» SUPPLIED MATERIAL
------------------------
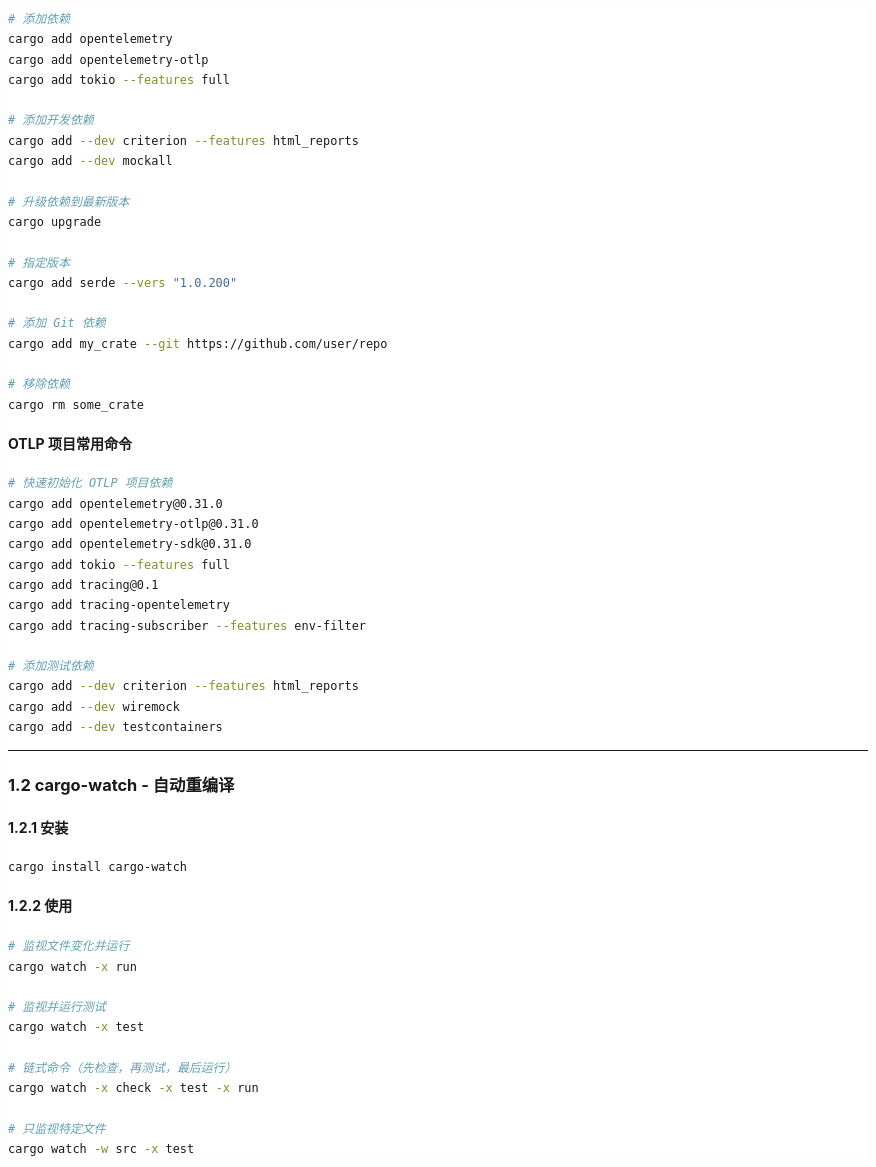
 ```bash
# 添加依赖
cargo add opentelemetry
cargo add opentelemetry-otlp
cargo add tokio --features full

# 添加开发依赖
cargo add --dev criterion --features html_reports
cargo add --dev mockall

# 升级依赖到最新版本
cargo upgrade

# 指定版本
cargo add serde --vers "1.0.200"

# 添加 Git 依赖
cargo add my_crate --git https://github.com/user/repo

# 移除依赖
cargo rm some_crate
```

#### OTLP 项目常用命令

```bash
# 快速初始化 OTLP 项目依赖
cargo add opentelemetry@0.31.0
cargo add opentelemetry-otlp@0.31.0
cargo add opentelemetry-sdk@0.31.0
cargo add tokio --features full
cargo add tracing@0.1
cargo add tracing-opentelemetry
cargo add tracing-subscriber --features env-filter

# 添加测试依赖
cargo add --dev criterion --features html_reports
cargo add --dev wiremock
cargo add --dev testcontainers
```

---

### 1.2 cargo-watch - 自动重编译

#### 1.2.1 安装

```bash
cargo install cargo-watch
```

#### 1.2.2 使用

```bash
# 监视文件变化并运行
cargo watch -x run

# 监视并运行测试
cargo watch -x test

# 链式命令（先检查，再测试，最后运行）
cargo watch -x check -x test -x run

# 只监视特定文件
cargo watch -w src -x test

```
------------------------
» WORK REQUEST
Retype the whole of the data verbatim. Skip every picture.

» YOUR SOLUTION
 ```bash
# 添加依赖
cargo add opentelemetry
cargo add opentelemetry-otlp
cargo add tokio --features full

# 添加开发依赖
cargo add --dev criterion --features html_reports
cargo add --dev mockall

# 升级依赖到最新版本
cargo upgrade

# 指定版本
cargo add serde --vers "1.0.200"

# 添加 Git 依赖
cargo add my_crate --git https://github.com/user/repo

# 移除依赖
cargo rm some_crate
```

#### OTLP 项目常用命令

```bash
# 快速初始化 OTLP 项目依赖
cargo add opentelemetry@0.31.0
cargo add opentelemetry-otlp@0.31.0
cargo add opentelemetry-sdk@0.31.0
cargo add tokio --features full
cargo add tracing@0.1
cargo add tracing-opentelemetry
cargo add tracing-subscriber --features env-filter

# 添加测试依赖
cargo add --dev criterion --features html_reports
cargo add --dev wiremock
cargo add --dev testcontainers
```

---

### 1.2 cargo-watch - 自动重编译

#### 1.2.1 安装

```bash
cargo install cargo-watch
```

#### 1.2.2 使用

```bash
# 监视文件变化并运行
cargo watch -x run

# 监视并运行测试
cargo watch -x test

# 链式命令（先检查，再测试，最后运行）
cargo watch -x check -x test -x run

# 只监视特定文件
cargo watch -w src -x test

```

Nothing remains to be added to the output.